> [TASK DIRECTIONS] The required answer is a copy of each line in the entries below that includes "scale".

> [DATA TO EXAMINE]
────────
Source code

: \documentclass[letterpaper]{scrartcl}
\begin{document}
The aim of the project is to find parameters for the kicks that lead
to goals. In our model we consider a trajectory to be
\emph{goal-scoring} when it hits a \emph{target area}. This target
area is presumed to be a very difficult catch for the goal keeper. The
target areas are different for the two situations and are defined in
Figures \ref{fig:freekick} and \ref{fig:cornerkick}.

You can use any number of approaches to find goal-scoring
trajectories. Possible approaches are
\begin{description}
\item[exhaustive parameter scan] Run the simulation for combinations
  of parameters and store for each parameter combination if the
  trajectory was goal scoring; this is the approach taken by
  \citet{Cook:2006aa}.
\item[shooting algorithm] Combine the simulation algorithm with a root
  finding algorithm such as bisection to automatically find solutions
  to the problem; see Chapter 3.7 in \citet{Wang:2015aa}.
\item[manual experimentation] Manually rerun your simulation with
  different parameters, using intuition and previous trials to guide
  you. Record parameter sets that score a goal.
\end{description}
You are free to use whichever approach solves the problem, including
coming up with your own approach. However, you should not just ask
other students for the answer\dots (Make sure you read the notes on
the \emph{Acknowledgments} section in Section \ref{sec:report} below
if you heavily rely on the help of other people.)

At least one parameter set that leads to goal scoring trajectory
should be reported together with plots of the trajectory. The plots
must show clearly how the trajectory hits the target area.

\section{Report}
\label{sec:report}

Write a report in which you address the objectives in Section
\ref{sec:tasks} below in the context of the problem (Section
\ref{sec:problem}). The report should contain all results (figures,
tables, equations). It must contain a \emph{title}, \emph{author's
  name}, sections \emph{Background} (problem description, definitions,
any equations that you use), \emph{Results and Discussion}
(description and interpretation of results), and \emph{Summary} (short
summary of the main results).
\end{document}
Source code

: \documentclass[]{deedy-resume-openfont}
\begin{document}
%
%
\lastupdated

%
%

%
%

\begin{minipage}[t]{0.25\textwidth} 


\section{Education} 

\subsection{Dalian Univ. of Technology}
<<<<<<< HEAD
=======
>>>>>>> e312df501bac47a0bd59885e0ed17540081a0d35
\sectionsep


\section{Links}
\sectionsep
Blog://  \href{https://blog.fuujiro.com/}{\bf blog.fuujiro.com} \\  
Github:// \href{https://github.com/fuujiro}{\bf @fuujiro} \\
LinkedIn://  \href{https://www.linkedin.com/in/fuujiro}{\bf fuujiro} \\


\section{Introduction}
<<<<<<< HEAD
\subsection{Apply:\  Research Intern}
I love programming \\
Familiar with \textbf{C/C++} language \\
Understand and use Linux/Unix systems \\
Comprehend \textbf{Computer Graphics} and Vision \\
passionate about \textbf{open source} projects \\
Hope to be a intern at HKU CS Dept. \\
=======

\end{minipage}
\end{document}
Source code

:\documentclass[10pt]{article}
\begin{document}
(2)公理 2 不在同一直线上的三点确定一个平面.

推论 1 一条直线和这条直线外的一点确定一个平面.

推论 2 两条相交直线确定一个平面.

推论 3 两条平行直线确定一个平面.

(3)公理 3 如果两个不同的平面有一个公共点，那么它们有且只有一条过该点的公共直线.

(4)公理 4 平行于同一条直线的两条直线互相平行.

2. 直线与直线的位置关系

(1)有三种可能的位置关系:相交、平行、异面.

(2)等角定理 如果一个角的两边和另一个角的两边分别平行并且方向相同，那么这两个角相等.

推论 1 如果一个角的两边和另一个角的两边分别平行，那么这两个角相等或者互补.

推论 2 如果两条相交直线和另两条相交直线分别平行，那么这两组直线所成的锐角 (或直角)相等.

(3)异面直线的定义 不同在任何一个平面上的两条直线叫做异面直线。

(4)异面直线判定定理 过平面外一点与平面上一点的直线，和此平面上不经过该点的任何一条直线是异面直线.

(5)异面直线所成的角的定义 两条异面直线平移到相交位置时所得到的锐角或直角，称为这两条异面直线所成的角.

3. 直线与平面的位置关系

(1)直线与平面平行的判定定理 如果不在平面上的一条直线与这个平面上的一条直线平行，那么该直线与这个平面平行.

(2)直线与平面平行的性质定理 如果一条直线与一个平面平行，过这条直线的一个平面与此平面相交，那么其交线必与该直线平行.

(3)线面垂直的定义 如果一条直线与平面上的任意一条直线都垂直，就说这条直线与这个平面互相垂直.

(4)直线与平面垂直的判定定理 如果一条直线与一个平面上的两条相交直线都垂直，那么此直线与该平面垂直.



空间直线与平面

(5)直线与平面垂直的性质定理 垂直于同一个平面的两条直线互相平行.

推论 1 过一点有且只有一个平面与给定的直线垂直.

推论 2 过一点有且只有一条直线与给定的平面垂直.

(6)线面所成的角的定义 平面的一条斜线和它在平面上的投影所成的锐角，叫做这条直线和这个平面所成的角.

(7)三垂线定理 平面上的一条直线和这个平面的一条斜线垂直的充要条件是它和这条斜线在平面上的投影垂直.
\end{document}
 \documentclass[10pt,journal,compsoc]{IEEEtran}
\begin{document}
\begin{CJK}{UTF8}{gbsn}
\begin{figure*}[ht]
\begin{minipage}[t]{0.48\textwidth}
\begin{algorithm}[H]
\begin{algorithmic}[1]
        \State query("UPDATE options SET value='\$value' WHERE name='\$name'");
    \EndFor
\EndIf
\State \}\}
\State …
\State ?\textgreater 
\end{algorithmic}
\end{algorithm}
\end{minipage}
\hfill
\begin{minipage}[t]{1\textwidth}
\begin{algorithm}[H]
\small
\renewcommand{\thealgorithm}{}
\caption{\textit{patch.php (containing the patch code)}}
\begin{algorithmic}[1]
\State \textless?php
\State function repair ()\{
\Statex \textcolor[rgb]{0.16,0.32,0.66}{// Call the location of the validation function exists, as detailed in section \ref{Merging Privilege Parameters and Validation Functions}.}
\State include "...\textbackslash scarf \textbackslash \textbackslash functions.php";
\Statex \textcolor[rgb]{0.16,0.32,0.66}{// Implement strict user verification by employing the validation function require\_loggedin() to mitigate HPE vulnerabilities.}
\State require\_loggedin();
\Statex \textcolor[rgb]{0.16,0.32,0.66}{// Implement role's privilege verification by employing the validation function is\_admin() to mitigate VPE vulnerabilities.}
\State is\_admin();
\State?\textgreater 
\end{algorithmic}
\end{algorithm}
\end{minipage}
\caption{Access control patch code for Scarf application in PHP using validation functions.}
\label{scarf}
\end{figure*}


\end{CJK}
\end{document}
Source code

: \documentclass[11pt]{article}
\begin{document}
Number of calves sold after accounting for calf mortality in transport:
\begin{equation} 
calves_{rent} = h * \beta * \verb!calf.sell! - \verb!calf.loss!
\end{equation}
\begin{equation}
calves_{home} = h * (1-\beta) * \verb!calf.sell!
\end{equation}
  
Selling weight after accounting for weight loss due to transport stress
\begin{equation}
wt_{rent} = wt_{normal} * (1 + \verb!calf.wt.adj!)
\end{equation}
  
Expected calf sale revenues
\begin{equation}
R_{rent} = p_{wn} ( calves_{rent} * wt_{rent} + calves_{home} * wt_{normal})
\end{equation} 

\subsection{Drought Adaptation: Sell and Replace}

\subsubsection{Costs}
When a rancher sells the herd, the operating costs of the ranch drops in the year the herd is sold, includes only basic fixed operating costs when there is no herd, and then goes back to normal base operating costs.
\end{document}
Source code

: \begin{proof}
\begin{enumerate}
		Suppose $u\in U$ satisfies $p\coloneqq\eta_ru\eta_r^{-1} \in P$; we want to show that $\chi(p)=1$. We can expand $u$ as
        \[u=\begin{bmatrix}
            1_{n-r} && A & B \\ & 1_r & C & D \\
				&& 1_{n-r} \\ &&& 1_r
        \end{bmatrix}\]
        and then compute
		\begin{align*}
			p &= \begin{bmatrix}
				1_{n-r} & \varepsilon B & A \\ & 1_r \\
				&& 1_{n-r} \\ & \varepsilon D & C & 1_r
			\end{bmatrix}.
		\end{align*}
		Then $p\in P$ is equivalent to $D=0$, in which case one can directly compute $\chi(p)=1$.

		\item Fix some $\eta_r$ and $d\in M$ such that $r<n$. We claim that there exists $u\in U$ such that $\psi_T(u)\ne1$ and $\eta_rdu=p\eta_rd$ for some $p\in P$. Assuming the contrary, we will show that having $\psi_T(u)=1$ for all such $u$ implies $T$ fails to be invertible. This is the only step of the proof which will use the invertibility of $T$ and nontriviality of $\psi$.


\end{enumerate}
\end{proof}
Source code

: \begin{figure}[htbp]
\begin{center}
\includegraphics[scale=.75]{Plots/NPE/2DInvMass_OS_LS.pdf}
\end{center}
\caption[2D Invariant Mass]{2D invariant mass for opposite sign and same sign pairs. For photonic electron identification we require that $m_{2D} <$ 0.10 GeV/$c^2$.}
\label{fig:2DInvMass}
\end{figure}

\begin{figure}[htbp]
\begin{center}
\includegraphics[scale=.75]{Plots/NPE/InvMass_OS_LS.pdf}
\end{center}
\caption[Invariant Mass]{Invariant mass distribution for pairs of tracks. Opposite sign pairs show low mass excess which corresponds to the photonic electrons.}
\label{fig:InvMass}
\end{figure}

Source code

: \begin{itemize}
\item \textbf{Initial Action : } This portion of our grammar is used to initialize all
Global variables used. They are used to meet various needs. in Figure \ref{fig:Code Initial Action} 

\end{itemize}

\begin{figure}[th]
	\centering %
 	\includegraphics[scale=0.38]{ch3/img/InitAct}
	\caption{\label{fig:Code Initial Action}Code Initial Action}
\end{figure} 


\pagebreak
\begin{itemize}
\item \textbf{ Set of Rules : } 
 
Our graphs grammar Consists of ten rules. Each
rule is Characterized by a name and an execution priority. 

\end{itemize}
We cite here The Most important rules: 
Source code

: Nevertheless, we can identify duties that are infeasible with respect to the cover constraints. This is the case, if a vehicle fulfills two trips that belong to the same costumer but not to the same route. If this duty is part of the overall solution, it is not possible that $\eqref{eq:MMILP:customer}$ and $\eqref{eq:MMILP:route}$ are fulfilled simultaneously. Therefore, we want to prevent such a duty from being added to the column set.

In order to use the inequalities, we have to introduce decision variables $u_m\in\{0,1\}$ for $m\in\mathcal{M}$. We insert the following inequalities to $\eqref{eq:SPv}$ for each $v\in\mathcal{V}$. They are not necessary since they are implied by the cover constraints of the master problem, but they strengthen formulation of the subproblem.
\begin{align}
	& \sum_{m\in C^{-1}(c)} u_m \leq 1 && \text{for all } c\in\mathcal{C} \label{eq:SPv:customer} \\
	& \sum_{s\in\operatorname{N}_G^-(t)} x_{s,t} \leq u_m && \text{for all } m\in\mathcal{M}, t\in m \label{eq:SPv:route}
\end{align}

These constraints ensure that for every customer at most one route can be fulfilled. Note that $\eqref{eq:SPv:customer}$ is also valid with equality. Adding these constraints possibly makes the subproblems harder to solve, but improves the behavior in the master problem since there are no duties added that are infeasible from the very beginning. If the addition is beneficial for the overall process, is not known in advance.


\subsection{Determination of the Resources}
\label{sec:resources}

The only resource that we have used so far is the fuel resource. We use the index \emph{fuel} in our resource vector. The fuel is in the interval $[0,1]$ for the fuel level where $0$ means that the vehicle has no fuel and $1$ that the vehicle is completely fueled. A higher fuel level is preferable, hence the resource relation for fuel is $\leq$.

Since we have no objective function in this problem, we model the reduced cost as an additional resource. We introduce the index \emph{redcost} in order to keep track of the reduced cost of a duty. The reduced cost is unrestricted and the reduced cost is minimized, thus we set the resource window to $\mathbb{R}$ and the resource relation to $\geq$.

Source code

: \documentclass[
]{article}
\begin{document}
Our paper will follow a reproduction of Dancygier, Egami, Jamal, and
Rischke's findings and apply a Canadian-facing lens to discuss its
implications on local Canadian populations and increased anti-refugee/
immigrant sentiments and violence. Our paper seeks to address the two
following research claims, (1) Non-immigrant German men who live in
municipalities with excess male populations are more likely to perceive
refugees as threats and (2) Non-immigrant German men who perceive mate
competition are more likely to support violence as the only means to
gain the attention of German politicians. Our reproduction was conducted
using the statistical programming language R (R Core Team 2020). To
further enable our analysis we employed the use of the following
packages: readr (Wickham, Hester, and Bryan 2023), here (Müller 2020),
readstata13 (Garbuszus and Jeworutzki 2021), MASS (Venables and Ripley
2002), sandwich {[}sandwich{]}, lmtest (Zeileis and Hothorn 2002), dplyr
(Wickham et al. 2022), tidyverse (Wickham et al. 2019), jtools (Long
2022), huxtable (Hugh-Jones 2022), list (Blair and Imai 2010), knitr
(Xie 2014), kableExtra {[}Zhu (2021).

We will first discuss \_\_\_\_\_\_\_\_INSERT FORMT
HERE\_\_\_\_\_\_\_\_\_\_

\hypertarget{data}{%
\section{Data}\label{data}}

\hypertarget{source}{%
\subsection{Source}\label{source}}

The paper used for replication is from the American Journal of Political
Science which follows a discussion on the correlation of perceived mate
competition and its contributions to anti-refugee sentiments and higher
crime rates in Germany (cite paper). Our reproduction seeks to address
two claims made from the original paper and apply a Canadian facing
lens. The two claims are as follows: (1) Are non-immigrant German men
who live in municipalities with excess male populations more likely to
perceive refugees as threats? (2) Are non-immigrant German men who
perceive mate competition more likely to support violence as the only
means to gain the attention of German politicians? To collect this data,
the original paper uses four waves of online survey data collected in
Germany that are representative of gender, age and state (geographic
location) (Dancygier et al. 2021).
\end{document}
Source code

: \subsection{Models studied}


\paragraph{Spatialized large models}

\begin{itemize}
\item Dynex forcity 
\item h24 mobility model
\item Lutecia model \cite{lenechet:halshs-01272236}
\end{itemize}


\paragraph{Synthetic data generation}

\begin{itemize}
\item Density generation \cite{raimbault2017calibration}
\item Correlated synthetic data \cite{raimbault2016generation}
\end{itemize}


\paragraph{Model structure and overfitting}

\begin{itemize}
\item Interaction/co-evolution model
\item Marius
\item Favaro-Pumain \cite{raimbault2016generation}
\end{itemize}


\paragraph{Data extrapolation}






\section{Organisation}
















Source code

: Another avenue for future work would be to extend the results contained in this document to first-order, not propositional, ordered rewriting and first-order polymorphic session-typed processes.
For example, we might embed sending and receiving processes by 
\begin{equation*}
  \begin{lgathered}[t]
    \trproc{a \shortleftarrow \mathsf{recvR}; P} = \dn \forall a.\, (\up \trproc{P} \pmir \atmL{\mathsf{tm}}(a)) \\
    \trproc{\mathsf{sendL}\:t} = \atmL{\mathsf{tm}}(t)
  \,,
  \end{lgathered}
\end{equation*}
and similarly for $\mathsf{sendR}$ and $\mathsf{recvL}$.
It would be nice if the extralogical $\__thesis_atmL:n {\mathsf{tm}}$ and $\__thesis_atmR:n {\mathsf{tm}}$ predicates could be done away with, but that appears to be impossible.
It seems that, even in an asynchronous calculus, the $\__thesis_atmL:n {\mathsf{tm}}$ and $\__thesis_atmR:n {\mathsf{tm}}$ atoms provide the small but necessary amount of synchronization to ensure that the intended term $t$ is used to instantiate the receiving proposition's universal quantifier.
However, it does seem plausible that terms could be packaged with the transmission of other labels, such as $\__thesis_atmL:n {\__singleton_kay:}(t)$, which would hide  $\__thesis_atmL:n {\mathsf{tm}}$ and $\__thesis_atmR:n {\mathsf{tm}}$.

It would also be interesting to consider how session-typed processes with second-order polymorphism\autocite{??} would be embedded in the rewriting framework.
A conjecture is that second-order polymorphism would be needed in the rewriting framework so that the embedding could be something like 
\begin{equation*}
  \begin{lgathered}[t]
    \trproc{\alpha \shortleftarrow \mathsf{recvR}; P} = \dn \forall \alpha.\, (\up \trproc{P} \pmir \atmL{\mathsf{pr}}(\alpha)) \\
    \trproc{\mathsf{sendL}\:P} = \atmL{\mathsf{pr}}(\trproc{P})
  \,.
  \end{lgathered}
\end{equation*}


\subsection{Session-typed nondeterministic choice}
────────
> [RESPONSE TO THE EXERCISE]
\includegraphics[scale=.75]{Plots/NPE/2DInvMass_OS_LS.pdf}
\includegraphics[scale=.75]{Plots/NPE/InvMass_OS_LS.pdf}
 	\includegraphics[scale=0.38]{ch3/img/InitAct}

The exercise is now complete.